The following proof is a bit over the top, but here it is:

  1. Prove Gauss' isothermal coordinates theorem (every 2-dimensional Riemannian manifold is conformally flat). As a corollary, conclude that every oriented 2-dimensional Riemannian manifold $(M,g)$ has a natural structure of a Riemann surface (the holomorphic atlas is given by charts $\phi: U\subset {\mathbb C} \to V\subset M$ such that $\phi^*(g)= \varphi(z)|dz|^2$, $\varphi(z)>0$).

  2. Prove the Riemann-Roch theorem for compact Riemann surfaces (Theorem 16.9 in [1]). Here the genus of the Riemann surface $X$ is defined as the dimension of $H^1(X, {\mathcal O})$, where ${\mathcal O}$ is the sheaf of holomorphic functions on $X$. Then prove that the genus equals half of 1st Betti number (Theorem 19.14 in [1].) This step one can, in principle, shorten by proving that if $X$ is a simply-connected Riemann surface, $H^1(X, {\mathcal O})=0$: Use the Dolbeault isomorphism and the fact that every holomorphic 1-form $\omega$ on a simply-connected surface $X$ is exact, $\omega= df$, $f=\int_{z_0}^z \omega$. (See [1], Theorem 15.14.)

  3. Use the Riemann-Roch theorem to prove that if $X$ is a Riemann surface of has genus $0$ then $X$ is biholomorphic to $CP^1$ as it admits a degree 1 holomorphic map to it. (Corollary 16.13 in [1].)

  4. Lastly, if $M$ is a smooth compact simply-connected surface, it hs to be oriented; picking an arbitrary Riemannian metric on $M$ converts it to a Riemann surface $X$ as above. By Hurewitz theorem, $b_1(M)=0$. Since $X$ is biholomorphic to $S^2$, $M$ is diffeomorphic to $S^2$.

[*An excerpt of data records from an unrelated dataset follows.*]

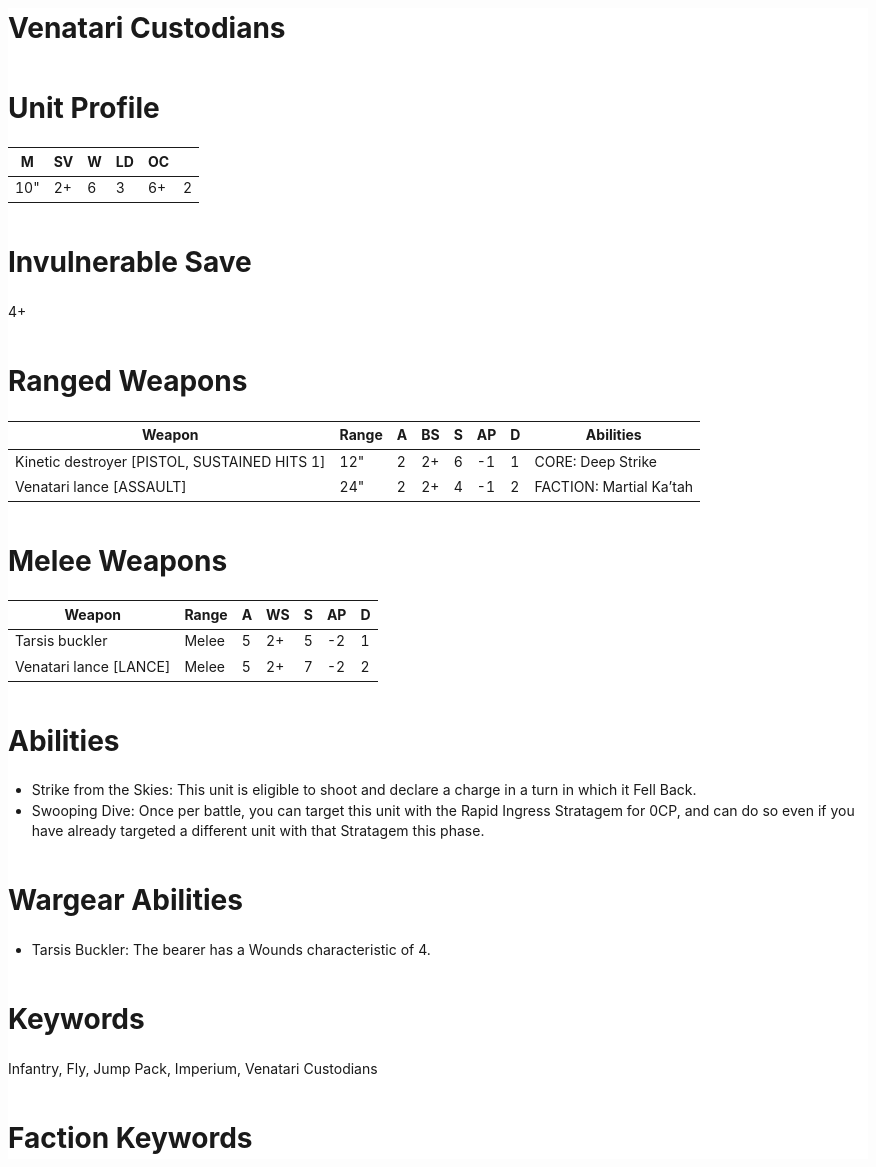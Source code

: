 # Venatari Custodians

# Unit Profile

|M|SV|W|LD|OC| |
|---|---|---|---|---|---|
|10"|2+|6|3|6+|2|

# Invulnerable Save

4+

# Ranged Weapons

|Weapon|Range|A|BS|S|AP|D|Abilities|
|---|---|---|---|---|---|---|---|
|Kinetic destroyer [PISTOL, SUSTAINED HITS 1]|12"|2|2+|6|-1|1|CORE: Deep Strike|
|Venatari lance [ASSAULT]|24"|2|2+|4|-1|2|FACTION: Martial Ka’tah|

# Melee Weapons

|Weapon|Range|A|WS|S|AP|D|
|---|---|---|---|---|---|---|
|Tarsis buckler|Melee|5|2+|5|-2|1|
|Venatari lance [LANCE]|Melee|5|2+|7|-2|2|

# Abilities

- Strike from the Skies: This unit is eligible to shoot and declare a charge in a turn in which it Fell Back.
- Swooping Dive: Once per battle, you can target this unit with the Rapid Ingress Stratagem for 0CP, and can do so even if you have already targeted a different unit with that Stratagem this phase.

# Wargear Abilities

- Tarsis Buckler: The bearer has a Wounds characteristic of 4.

# Keywords

Infantry, Fly, Jump Pack, Imperium, Venatari Custodians

# Faction Keywords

Needless to say, this proof is much more complicated than the standard one (still, simpler than the one via the Ricci flow, although both are analytical in nature).

[1] O.Forster, "Lectures on Riemann surfaces." Springer Verlag, 1981.


EDIT: Of course (as suspected), this argument is wrong. The problem is that I may well have lots more critical points, as long as they are canceled out by critical points of index 1. Some massaging is necessary, but then the proof is less fun. Anyway, I'll leave this here in case anyone can find a Morse theoretic approach. (And make it community wiki so they can add it.)

This might go against the spirit of the question, but it's fun anyway. (Assuming it's correct; I have a tendency to be careless at this hour...)

If you're willing to assume a little Morse theory and that the surfaces are smooth than this is immediate:

Pick a Morse function. The indices of the critical points can be either 0, 1, or 2. But you know by the Morse inequalities that there is at least one critical value of index 0 and one of index 2 (since you know the Betti numbers). Moreover, the Euler characteristic of the surface is 2, so by the Morse inequalities again you actually know that there are precisely two critical points- one of index 0 and another of index 2.

Morse theory (Reeb's theorem) gives us a construction showing that manifolds with Morse functions having exactly two critical points must be homeomorphic to a sphere.

It's plausible that with enough unwraveling the above argument could be made elementary... after all- everything is in 1 and 2 dimensions so one can draw pictures! :)


As suggested by Dylan, you can do Morse theory.

Lemma. On a connected surface, there is a Morse function with exactly one local maximum and one local minimum.

For a proof, see e.g. this post. In fact, we only need half of the lemma, but the other half simplifies the proof slightly.

Now, take such a Morse function and obtain a handlebody decomposition of the surface $S$. Start with a disk coming from the only point of index $0$, and start attaching $1$-handles. Homotopically, you start with a point and attach circles, to get a bouquet of circles. Thus, after attaching $k$ $1$-handles you get something with first homology group equal to $\mathbb{Z}^k$. Attaching the final $2$-handle, which is a disk, may ''kill'' a subgroup of first homology generated by one element, but if $k>1$, we will not get trivial homology at the end. But $\pi_1 = 0$ implies $H_1 = 0$, contradiction.

The remaining cases are $k=0$ and $k=1$. For $k=0$, you get a sphere. For $k=1$, you have two ways to attach the $1$-handle. Either you get an unorientable surface (and then $\pi_1 \neq 0$, as you observed), or you get two boundary components which can't be capped off with one disk.

The sad thing about this answer is that the classification of surfaces does not ask for much more than the proof above. But the same things is deeply satisfying: while classification of surfaces may sound like a large and difficult theorem, it is in fact rather easy (I could risk saying that it is not harder than the problem you stated).